Researchers recently discovered that the level of a protein that protects neurons decreases with long-term sleep deprivation.
- Too short or a troubled night can lead to mood swings and irritability.
- In the long term, lack of sleep can impair cognitive functions.
- A scientific team has discovered that levels of a protein drop sharply when we lack sleep.
Mood disorders, reduced attention, irritability… Too short a night can have immediate consequences, but also in the long term. Indeed, chronic lack of sleep can cause neurological damage in the hippocampus, a region of the brain involved in learning and memory. This brain alteration could also increase the risk of Alzheimer’s disease and other degenerative pathologies.
Lack of sleep damages cognition
Chinese researchers have recently become interested in the correlation between lack of sleep and neurological damage. Their work was published in the Journal of Proteome Research.
For the purposes of this research, scientists studied the effects of lack of sleep in mice. So they looked at variations in the abundance of proteins and RNA, which contains genetically encoded instructions derived from DNA.

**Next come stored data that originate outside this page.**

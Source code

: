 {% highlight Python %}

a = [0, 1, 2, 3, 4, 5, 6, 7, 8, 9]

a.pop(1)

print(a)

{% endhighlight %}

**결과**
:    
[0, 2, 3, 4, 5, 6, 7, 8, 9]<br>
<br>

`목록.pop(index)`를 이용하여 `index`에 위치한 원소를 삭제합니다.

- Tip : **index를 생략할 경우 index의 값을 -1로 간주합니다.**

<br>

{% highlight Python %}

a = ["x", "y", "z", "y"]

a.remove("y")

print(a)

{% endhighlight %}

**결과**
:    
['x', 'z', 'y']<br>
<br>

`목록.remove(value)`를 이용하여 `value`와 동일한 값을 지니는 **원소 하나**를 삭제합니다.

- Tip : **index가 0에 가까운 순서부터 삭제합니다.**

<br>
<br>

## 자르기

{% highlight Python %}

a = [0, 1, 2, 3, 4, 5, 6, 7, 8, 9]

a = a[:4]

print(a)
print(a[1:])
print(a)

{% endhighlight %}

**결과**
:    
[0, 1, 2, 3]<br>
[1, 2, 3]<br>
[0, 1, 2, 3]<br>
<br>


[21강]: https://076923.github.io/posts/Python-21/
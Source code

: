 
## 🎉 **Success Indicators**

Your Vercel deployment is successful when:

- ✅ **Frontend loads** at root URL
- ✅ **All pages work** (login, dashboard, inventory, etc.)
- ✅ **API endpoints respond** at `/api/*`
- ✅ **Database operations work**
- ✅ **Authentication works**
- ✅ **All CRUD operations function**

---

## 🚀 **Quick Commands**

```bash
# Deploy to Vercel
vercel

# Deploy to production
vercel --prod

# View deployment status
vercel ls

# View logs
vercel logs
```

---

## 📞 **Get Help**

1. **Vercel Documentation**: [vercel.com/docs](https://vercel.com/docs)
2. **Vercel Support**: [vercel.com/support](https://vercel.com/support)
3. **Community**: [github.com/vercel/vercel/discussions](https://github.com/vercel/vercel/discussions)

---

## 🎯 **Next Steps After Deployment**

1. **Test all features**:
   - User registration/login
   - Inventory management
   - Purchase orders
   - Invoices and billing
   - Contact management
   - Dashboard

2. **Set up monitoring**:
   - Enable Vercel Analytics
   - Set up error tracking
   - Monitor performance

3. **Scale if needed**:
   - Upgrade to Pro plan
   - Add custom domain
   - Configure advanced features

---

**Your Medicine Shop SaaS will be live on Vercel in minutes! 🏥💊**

A mechanism protecting neurons through sleep
First, study leaders observed the rodents’ ability to navigate a maze and learn to recognize new objects after being deprived of sleep for two days. Hippocampal proteins were then extracted. The researchers then noticed that the abundance of certain proteins had changed. They then compared this data linking these proteins to maze performance to related strains of mice that had not been sleep deprived.
The team of scientists then identified that the level of pleiotrophin, a protective protein, decreases with lack of sleep, which leads to the death of neurons. Using RNA analysis, researchers determined the molecular pathway by which loss of pleiotrophin leads to hippocampal cell death. They also found that this protein plays a role in Alzheimer’s disease and other neurodegenerative conditions.